Not always, another comment mentions it is true for GloVe, but that doesn't mean it is true for all model's vector spaces.
In a "good" embedding, they do.
When I was first reading about Word2vec I thought it was absolutely wonderful that the vector delta (king - queen) was similar to the vector delta (man - woman). That captures relationships in such a fascinating way!
It is not obvious to me why word2vec's training objective yields this. word2vec ensures similarity of related words, but why can you then perform linear algebra on unrelated words?
The training objective does not have much to do with it, the bigger reason is that these neural networks themselves use linear algebra (dot products/projections and whatnot) to manipulate embeddings.
[flagged]
(comment deleted)
Really inspirational project. Does anyone know if there's an analog of this to the LLM space? I.e. can you take the embedding of two sentences and get a 'combined' sentence? Either by searching a corpus for the closest match or by feeding that combined embedding into an LLM that generates it.
A recent paper [1] shows that what you're describing is possible to some degree - you can reproduce text from its embeddings. The paper provides the code implementing the reversal process, so you could quickly hack together a prototype :)

I also recommend a video by Yannic Kilcher [2], explaining the paper.

[1] https://arxiv.org/abs/2310.06816

[2] https://www.youtube.com/watch?v=FY5j3P9tCeA

isn't that how translation works in tranformers? encoder produces embedding then decoder generates the sentence. do it again with reverse translation and you get your text back in original language. combining two sentences can be done by using model for summary. making a cross-breed of two sentences is a different problem.
It seems to me like a lot of what LLMs and Image-generators do is find the interpolation two points in concept-space. So that's not vector-addition but vector-averaging. It's still arithmetic.
Perhaps I'm missing something but this looks like a heavy case of what's old is new again - the original "king - man + woman = queen" paper is nearly a decade old:

https://arxiv.org/abs/1509.01692

I find it so fascinating that at the end of the article the author alludes to something I've started becoming aware of:

There is a zone of illegal thoughts, that becomes definable by model-training. A physical boundary in n-dimensional concept-space. An "aligned" or "safe" AI system knows where this boundary is and does not reach inside it. Vectors (embeddings) that would probe it should instead intersect the surface like a ray-trace in graphics, and return the embedded concept at minimum distance to the safe-idea-boundary.

Intuitively, we all know what this zone is. It's the difference between being a wild barbarian and a gentleman. Or being chill vs antisocial. Seeing it in pure math is pretty awesome.

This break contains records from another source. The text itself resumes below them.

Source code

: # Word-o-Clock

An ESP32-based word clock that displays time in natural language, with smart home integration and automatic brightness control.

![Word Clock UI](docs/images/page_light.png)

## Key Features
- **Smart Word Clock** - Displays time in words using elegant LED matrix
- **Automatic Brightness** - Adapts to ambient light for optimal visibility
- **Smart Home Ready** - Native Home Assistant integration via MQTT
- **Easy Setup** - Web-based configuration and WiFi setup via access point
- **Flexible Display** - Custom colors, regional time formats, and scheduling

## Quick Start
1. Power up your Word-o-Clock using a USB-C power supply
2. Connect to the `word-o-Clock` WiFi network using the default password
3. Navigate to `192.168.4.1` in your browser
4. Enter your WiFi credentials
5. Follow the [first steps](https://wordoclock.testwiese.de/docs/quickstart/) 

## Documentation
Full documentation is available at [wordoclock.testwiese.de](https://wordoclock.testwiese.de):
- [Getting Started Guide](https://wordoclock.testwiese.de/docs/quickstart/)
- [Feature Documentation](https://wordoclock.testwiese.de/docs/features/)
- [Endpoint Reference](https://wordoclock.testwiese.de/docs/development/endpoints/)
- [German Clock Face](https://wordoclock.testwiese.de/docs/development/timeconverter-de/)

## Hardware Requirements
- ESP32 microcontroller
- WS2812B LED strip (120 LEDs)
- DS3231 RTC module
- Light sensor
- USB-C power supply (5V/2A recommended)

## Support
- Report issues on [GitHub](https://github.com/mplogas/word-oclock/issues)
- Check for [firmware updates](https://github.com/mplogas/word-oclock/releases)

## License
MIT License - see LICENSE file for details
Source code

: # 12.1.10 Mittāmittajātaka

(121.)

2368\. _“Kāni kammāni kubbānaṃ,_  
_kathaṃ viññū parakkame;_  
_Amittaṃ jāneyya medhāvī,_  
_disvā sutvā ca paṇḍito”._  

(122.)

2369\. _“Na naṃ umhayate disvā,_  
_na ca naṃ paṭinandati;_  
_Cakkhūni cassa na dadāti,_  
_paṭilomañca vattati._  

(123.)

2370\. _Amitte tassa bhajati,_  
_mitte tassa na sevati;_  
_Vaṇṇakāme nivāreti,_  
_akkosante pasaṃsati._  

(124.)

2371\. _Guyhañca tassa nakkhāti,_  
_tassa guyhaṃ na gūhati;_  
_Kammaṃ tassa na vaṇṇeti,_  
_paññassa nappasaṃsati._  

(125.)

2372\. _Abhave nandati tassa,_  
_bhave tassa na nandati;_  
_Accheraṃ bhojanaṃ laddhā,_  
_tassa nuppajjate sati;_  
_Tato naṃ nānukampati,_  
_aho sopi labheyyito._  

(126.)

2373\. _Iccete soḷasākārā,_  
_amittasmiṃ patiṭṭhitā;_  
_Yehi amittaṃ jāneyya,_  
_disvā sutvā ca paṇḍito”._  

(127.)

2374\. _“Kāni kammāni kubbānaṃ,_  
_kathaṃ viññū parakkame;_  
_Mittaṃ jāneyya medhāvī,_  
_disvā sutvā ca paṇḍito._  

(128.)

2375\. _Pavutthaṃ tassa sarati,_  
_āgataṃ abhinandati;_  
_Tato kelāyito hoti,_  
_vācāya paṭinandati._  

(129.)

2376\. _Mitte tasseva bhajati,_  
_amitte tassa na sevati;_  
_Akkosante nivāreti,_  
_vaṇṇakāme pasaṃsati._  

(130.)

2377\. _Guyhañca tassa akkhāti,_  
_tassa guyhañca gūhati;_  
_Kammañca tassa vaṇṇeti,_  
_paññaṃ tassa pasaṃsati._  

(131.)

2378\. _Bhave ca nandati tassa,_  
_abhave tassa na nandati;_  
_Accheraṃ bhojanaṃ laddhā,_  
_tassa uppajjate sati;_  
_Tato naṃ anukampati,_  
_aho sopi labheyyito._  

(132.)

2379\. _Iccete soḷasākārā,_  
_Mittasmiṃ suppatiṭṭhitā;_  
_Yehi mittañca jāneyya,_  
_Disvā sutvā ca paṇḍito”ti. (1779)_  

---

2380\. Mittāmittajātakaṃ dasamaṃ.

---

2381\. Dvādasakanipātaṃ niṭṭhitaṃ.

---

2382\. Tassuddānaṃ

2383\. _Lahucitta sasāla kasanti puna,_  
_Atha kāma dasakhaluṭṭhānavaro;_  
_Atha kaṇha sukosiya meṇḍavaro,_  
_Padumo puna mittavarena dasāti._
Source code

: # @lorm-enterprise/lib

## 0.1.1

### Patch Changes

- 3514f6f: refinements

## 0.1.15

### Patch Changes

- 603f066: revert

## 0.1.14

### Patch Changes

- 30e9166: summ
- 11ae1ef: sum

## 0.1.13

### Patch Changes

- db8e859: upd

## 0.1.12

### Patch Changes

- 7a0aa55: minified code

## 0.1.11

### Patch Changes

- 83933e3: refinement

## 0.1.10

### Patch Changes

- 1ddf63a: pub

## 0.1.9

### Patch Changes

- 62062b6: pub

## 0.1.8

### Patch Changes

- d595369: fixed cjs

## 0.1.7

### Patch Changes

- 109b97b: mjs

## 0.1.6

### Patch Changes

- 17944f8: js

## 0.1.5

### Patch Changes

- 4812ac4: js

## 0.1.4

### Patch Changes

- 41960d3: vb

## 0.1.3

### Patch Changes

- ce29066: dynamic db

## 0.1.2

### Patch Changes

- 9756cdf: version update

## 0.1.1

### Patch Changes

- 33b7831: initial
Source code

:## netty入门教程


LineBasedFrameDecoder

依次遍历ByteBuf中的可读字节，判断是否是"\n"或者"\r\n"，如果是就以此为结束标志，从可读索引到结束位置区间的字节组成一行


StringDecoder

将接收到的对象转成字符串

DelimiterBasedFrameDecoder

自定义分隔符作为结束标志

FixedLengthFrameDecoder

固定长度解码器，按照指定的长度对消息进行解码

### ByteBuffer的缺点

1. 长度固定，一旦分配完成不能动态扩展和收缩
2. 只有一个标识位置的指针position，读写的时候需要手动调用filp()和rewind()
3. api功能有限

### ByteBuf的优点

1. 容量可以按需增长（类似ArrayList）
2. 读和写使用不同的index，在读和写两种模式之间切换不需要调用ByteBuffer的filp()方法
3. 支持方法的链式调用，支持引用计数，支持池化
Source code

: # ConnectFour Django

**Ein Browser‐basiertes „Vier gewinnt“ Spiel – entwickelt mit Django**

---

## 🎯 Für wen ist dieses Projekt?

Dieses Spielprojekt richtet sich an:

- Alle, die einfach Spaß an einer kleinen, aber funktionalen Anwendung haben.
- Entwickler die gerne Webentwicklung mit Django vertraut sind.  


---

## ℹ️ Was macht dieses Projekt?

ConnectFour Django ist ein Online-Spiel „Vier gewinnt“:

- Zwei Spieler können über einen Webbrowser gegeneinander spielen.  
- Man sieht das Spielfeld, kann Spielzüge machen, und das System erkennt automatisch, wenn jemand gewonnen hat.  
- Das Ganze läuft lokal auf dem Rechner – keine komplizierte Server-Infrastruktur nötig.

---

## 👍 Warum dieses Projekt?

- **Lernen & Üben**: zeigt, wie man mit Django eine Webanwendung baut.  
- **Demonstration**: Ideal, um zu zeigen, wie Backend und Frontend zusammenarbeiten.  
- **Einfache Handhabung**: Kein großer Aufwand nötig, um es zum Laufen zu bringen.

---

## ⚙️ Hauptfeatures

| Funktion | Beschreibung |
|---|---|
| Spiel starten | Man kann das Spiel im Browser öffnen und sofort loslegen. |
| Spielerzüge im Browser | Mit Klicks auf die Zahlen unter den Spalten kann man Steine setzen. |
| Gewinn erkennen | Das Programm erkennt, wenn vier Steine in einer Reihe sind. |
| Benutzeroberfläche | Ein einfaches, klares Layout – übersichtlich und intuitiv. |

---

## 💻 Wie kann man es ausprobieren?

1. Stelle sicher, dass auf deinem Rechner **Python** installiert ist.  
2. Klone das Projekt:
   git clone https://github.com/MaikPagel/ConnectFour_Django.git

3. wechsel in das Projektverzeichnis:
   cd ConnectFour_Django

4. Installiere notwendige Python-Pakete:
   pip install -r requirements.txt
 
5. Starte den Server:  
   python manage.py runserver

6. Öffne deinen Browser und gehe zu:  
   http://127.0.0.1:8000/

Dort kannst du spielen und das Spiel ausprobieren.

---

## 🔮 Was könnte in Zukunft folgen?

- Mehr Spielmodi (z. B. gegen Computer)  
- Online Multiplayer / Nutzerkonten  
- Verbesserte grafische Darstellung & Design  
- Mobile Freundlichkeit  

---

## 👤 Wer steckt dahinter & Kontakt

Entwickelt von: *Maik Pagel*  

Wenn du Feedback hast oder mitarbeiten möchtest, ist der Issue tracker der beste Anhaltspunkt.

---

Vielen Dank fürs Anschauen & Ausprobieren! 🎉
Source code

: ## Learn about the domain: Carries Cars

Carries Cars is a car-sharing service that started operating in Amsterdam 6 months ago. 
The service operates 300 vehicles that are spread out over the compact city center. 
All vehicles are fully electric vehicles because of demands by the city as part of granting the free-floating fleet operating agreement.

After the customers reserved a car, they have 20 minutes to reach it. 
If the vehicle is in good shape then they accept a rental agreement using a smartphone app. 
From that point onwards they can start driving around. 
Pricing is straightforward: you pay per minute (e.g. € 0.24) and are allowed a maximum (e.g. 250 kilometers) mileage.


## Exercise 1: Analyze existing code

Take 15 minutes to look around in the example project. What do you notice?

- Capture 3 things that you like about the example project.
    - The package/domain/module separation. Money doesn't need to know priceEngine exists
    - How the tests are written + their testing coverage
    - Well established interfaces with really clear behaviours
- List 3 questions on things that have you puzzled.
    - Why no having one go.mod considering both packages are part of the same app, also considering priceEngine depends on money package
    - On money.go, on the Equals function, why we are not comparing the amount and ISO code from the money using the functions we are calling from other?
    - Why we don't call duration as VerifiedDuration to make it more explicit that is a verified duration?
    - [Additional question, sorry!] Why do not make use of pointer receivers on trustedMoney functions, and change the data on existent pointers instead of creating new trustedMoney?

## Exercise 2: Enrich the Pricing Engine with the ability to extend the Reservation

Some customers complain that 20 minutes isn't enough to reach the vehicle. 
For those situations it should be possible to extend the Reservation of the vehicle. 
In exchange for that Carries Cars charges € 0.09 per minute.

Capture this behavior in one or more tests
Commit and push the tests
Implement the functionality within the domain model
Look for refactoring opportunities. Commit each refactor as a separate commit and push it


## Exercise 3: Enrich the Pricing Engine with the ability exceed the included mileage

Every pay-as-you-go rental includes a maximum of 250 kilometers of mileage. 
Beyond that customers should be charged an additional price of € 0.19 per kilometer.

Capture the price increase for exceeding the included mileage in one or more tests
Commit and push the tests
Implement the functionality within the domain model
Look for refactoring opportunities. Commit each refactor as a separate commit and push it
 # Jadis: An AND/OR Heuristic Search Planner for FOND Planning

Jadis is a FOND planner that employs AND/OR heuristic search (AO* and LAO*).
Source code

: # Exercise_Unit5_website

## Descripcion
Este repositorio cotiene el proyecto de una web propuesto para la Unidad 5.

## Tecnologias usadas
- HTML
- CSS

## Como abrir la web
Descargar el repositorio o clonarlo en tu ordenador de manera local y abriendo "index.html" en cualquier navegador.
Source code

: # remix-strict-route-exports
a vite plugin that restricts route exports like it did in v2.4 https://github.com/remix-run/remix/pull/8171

What do you mean by "illegal thoughts"? Do you think there is some authority that punishes you for having wrong thoughts? Do you suppose that gentleman are chill because they manage to not think wrong things? Is there some objective measure for what the wrong thoughts are across cultures and the political spectrum?

I'm taking issue with this comment because the way it's phrased (illegal thoughts) is worrisome. It brings up the idea that AI alignment is going down the path of controlling human thought, determined of course by certain corporate and political interests.